Posted on Apr. 12, 2007
By Lee Geng
China’s Pipeline Build-out Accelerates
China’s huge energy demand has sparked a pipeline construction spree. By 2020, according to a government forecast, China's crude demand will rise to 10 million barrels per day, a 66 percent increase over the current consumption of 6 million barrels per day. Over that same time period, natural gas consumption will jump to about 20 Bcf per day, four times the current volume. To satisfy China’s surging demand, CNPC, the country’s top oil and gas producer, plans to spend $12.5 billion on new pipelines by 2010. The investment will go towards building 8,000 kilometers of gas pipelines, 3,000 kilometers of crude oil pipelines, and 4,000 kilometers of pipelines for oil products.

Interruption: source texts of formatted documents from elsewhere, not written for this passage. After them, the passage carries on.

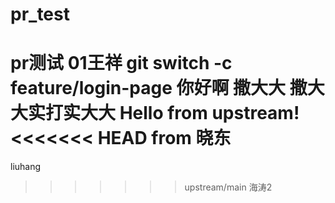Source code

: # pr_test
pr测试
01王祥
git switch -c feature/login-page
你好啊
撒大大
撒大大实打实大大
Hello from upstream!
<<<<<<< HEAD
from 晓东
=======

liuhang 
>>>>>>> upstream/main
海涛2
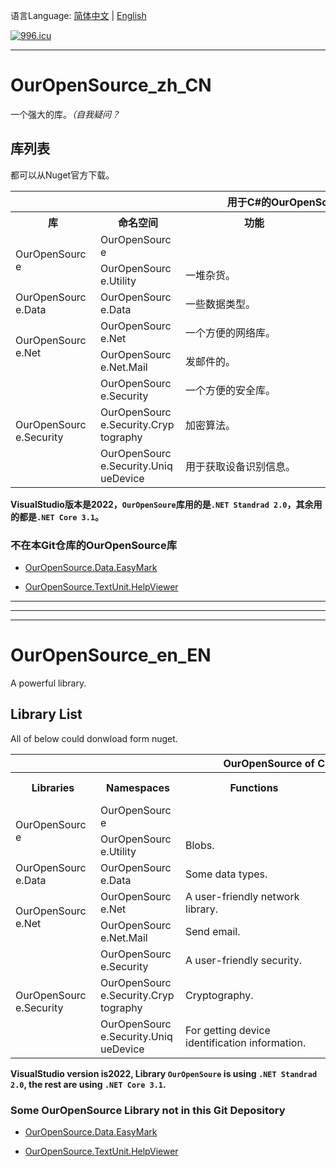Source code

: 语言Language: [简体中文](#OurOpenSource_zh_CN) | [English](#OurOpenSource_en_EN)


[![996.icu](https://img.shields.io/badge/link-996.icu-red.svg)](https://996.icu)

---

# OurOpenSource_zh_CN

一个强大的库。*（自我疑问？*

## 库列表

都可以从Nuget官方下载。

<table>
    <tr align="center">
        <th colspan="5"><div style="width:810px">用于C&#35;的OurOpenSource</div></th>
    </tr>
    <tr align="center">
        <th rowspan="1"><div style="width:120px">库</div></th>
        <th rowspan="1"><div style="width:120px">命名空间</div></th>
        <th rowspan="1"><div style="width:220px">功能</div></th>
        <th rowspan="1"><div style="width:220px">备注</div></th>
        <th rowspan="1"><div style="width:130px">额外引用</div></th>
    </tr>
    <tr align="left">
        <td rowspan="2"><div style="width:120px">OurOpenSource</div></td>
        <td rowspan="1"><div style="width:120px">OurOpenSource</div></td>
        <td rowspan="1"><div style="width:220px"></div></td>
        <td rowspan="1"><div style="width:220px"></div></td>
        <td rowspan="2"><div style="width:130px">/</div></td>
    </tr>
    <tr align="left">
        <td rowspan="1"><div style="width:120px">OurOpenSource.Utility</div></td>
        <td rowspan="1"><div style="width:220px">一堆杂货。</div></td>
        <td rowspan="1"><div style="width:220px"></div></td>
    </tr>
    <tr align="left">
        <td rowspan="1"><div style="width:120px">OurOpenSource.Data</div></td>
        <td rowspan="1"><div style="width:120px">OurOpenSource.Data</div></td>
        <td rowspan="1"><div style="width:220px">一些数据类型。</div></td>
        <td rowspan="1"><div style="width:220px"></div></td>
        <td rowspan="1"><div style="width:130px">/</div></td>
    </tr>
    <tr align="left">
        <td rowspan="2"><div style="width:120px">OurOpenSource.Net</div></td>
        <td rowspan="1"><div style="width:120px">OurOpenSource.Net</div></td>
        <td rowspan="1"><div style="width:220px">一个方便的网络库。</div></td>
        <td rowspan="1"><div style="width:220px"></div></td>
        <td rowspan="2"><div style="width:130px">/</div></td>
    </tr>
    <tr align="left">
        <td rowspan="1"><div style="width:120px">OurOpenSource.Net.Mail</div></td>
        <td rowspan="1"><div style="width:220px">发邮件的。</div></td>
        <td rowspan="1"><div style="width:220px"></div></td>
    </tr>
    <tr align="left">
        <td rowspan="3"><div style="width:120px">OurOpenSource.Security</div></td>
        <td rowspan="1"><div style="width:120px">OurOpenSource.Security</div></td>
        <td rowspan="1"><div style="width:220px">一个方便的安全库。</div></td>
        <td rowspan="1"><div style="width:220px"></div></td>
        <td rowspan="3">
            <div style="width:130px">
                <a href="https://www.newtonsoft.com/json">Newtonsoft.Json</a>;<br/>
                <a href="https://www.bouncycastle.org/">BouncyCastle</a>(<a href="https://gitdub.com/bcgit/bc-csharp">BouncyCastle.NetCoreSdk</a>);<br/>
                <a href="https://gitdub.com/stoneson/Vive.Crypto">Vive.Crypto</a>
            </div>
        </td>
    </tr>
    <tr align="left">
        <td rowspan="1"><div style="width:120px">OurOpenSource.Security.Cryptography</div></td>
        <td rowspan="1"><div style="width:220px">加密算法。</div></td>
        <td rowspan="1"><div style="width:220px"></div></td>
    </tr>
    <tr align="left">
        <td rowspan="1"><div style="width:120px">OurOpenSource.Security.UniqueDevice</div></td>
        <td rowspan="1"><div style="width:220px">用于获取设备识别信息。</div></td>
        <td rowspan="1"><div style="width:220px"></div></td>
    </tr>
</table>

**VisualStudio版本是2022，`OurOpenSoure`库用的是`.NET Standrad 2.0`，其余用的都是`.NET Core 3.1`。**

### 不在本Git仓库的OurOpenSource库

* [OurOpenSource.Data.EasyMark](https://github.com/Orange23333/OurOpenSource.Data.EasyMark)

* [OurOpenSource.TextUnit.HelpViewer](https://github.com/Orange23333/OurOpenSource.TextUnit.HelpViewer)



---

---

---



# OurOpenSource_en_EN

A powerful library.

## Library List

All of below could donwload form nuget.

<table>
    <tr align="center">
        <th colspan="5"><div style="width:810px">OurOpenSource of CSharp</div></th>
    </tr>
    <tr align="center">
        <th rowspan="1"><div style="width:120px">Libraries</div></th>
        <th rowspan="1"><div style="width:120px">Namespaces</div></th>
        <th rowspan="1"><div style="width:220px">Functions</div></th>
        <th rowspan="1"><div style="width:220px">Remarks</div></th>
        <th rowspan="1"><div style="width:130px">Additional References</div></th>
    </tr>
    <tr align="left">
        <td rowspan="2"><div style="width:120px">OurOpenSource</div></td>
        <td rowspan="1"><div style="width:120px">OurOpenSource</div></td>
        <td rowspan="1"><div style="width:220px"></div></td>
        <td rowspan="1"><div style="width:220px"></div></td>
        <td rowspan="2"><div style="width:130px">/</div></td>
    </tr>
    <tr align="left">
        <td rowspan="1"><div style="width:120px">OurOpenSource.Utility</div></td>
        <td rowspan="1"><div style="width:220px">Blobs.</div></td>
        <td rowspan="1"><div style="width:220px"></div></td>
    </tr>
    <tr align="left">
        <td rowspan="1"><div style="width:120px">OurOpenSource.Data</div></td>
        <td rowspan="1"><div style="width:120px">OurOpenSource.Data</div></td>
        <td rowspan="1"><div style="width:220px">Some data types.</div></td>
        <td rowspan="1"><div style="width:220px"></div></td>
        <td rowspan="1"><div style="width:130px">/</div></td>
    </tr>
    <tr align="left">
        <td rowspan="2"><div style="width:120px">OurOpenSource.Net</div></td>
        <td rowspan="1"><div style="width:120px">OurOpenSource.Net</div></td>
        <td rowspan="1"><div style="width:220px">A user-friendly network library.</div></td>
        <td rowspan="1"><div style="width:220px"></div></td>
        <td rowspan="2"><div style="width:130px">/</div></td>
    </tr>
    <tr align="left">
        <td rowspan="1"><div style="width:120px">OurOpenSource.Net.Mail</div></td>
        <td rowspan="1"><div style="width:220px">Send email.</div></td>
        <td rowspan="1"><div style="width:220px"></div></td>
    </tr>
    <tr align="left">
        <td rowspan="3"><div style="width:120px">OurOpenSource.Security</div></td>
        <td rowspan="1"><div style="width:120px">OurOpenSource.Security</div></td>
        <td rowspan="1"><div style="width:220px">A user-friendly security.</div></td>
        <td rowspan="1"><div style="width:220px"></div></td>
        <td rowspan="3">
            <div style="width:130px">
                <a href="https://www.newtonsoft.com/json">Newtonsoft.Json</a>;<br/>
                <a href="https://www.bouncycastle.org/">BouncyCastle</a>(<a href="https://gitdub.com/bcgit/bc-csharp">BouncyCastle.NetCoreSdk</a>);<br/>
                <a href="https://gitdub.com/stoneson/Vive.Crypto">Vive.Crypto</a>
            </div>
        </td>
    </tr>
    <tr align="left">
        <td rowspan="1"><div style="width:120px">OurOpenSource.Security.Cryptography</div></td>
        <td rowspan="1"><div style="width:220px">Cryptography.</div></td>
        <td rowspan="1"><div style="width:220px"></div></td>
    </tr>
    <tr align="left">
        <td rowspan="1"><div style="width:120px">OurOpenSource.Security.UniqueDevice</div></td>
        <td rowspan="1"><div style="width:220px">For getting device identification information.</div></td>
        <td rowspan="1"><div style="width:220px"></div></td>
    </tr>
</table>

**VisualStudio version is2022, Library `OurOpenSoure` is using `.NET Standrad 2.0`, the rest are using `.NET Core 3.1`.**

### Some OurOpenSource Library not in this Git Depository

* [OurOpenSource.Data.EasyMark](https://github.com/Orange23333/OurOpenSource.Data.EasyMark)

* [OurOpenSource.TextUnit.HelpViewer](https://github.com/Orange23333/OurOpenSource.TextUnit.HelpViewer)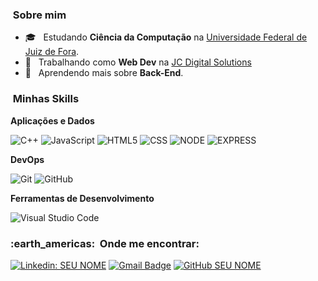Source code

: 

<h3>  &nbsp;Sobre mim </h3>

- 🎓 &nbsp; Estudando **Ciência da Computação** na <a href="https://www2.ufjf.br/ufjf/">Universidade Federal de Juiz de Fora</a>.
- 💼 &nbsp; Trabalhando como **Web Dev** na <a href="https://www.juliochristo.com/">JC Digital Solutions</a>
- 🌱 &nbsp; Aprendendo mais sobre **Back-End**.

<h3>  &nbsp;Minhas Skills </h3>

**Aplicações e Dados**

  ![C++](https://img.shields.io/badge/-C++-333333?style=flat&logo=C%2B%2B&logoColor=00599C)
  ![JavaScript](https://img.shields.io/badge/-JavaScript-333333?style=flat&logo=javascript)
  ![HTML5](https://img.shields.io/badge/-HTML5-333333?style=flat&logo=HTML5)
  ![CSS](https://img.shields.io/badge/-CSS-333333?style=flat&logo=CSS3&logoColor=1572B6)
  ![NODE](https://img.shields.io/badge/Node.js-43853D?style=for-the-badge&logo=node.js&logoColor=white)
  ![EXPRESS](https://img.shields.io/badge/Express.js-404D59?style=for-the-badge)
  
**DevOps**

  ![Git](https://img.shields.io/badge/-Git-333333?style=flat&logo=git)
  ![GitHub](https://img.shields.io/badge/-GitHub-333333?style=flat&logo=github)

**Ferramentas de Desenvolvimento**

  ![Visual Studio Code](https://img.shields.io/badge/-Visual%20Studio%20Code-333333?style=flat&logo=visual-studio-code&logoColor=007ACC)

<h3> :earth_americas: &nbsp;Onde me encontrar: </h3> 

[![Linkedin: SEU NOME](https://img.shields.io/badge/-USERNAME-blue?style=flat-square&logo=Linkedin&logoColor=white&link=LINK-DO-SEU-LINKEDIN)](LINK-DO-SEU-LINKEDIN)
[![Gmail Badge](https://img.shields.io/badge/-seuemail@email.com-006bed?style=flat-square&logo=Gmail&logoColor=white&link=mailto:SEU-EMAIL)](mailto:SEU-EMAIL)
[![GitHub SEU NOME]( https://img.shields.io/github/followers/vinicius-de-souza?label=follow&style=social)](github.com/vinicius-de-souza)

CNPC’s rival, Sinopec, which supplies more than half of the fuel in China, has also been busy. Since 2003, it has installed over 4,000 kilometers of refined-product lines. In all, China will install some 25,000 kilometers of new pipelines over the next three years or so. Much of that work will be done by the China Petroleum Pipeline Bureau, an agency that builds 80 percent of China’s oil and gas pipelines and 75 percent of its crude oil storage tanks. This article will look at the major crude, natural gas, and products pipeline projects that will be built to meet China’s burgeoning demand (both domestic and transnational).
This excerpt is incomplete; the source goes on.